PROBLEM DESCRIPTION: Pictures stay out. Extract the lines below from the first one through the line with "#### User Experience Tests", both included.

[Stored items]
___

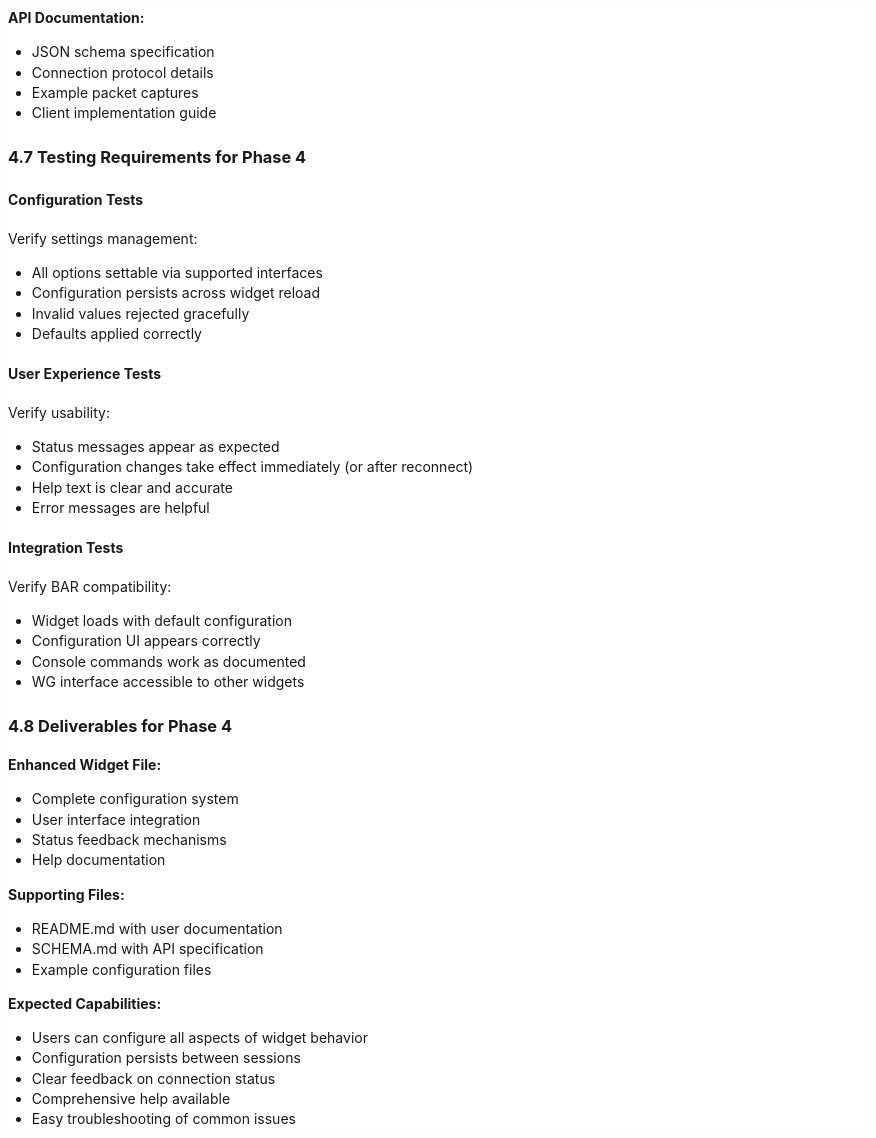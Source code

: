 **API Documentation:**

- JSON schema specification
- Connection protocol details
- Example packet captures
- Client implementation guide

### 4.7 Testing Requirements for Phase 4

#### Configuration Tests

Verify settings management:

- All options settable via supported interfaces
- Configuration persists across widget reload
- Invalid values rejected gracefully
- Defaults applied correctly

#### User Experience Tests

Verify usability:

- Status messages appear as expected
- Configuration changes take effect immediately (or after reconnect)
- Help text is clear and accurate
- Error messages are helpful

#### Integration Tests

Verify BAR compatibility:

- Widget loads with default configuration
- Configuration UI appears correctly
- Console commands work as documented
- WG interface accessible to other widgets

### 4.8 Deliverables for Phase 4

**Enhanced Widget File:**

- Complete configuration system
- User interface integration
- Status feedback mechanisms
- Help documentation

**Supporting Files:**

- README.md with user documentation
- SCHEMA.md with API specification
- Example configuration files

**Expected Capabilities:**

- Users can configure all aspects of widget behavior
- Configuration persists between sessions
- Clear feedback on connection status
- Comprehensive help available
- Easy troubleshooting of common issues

___

SOLUTION TO THIS TASK:
Source code

: **API Documentation:**

- JSON schema specification
- Connection protocol details
- Example packet captures
- Client implementation guide

### 4.7 Testing Requirements for Phase 4

#### Configuration Tests

Verify settings management:

- All options settable via supported interfaces
- Configuration persists across widget reload
- Invalid values rejected gracefully
- Defaults applied correctly

#### User Experience Tests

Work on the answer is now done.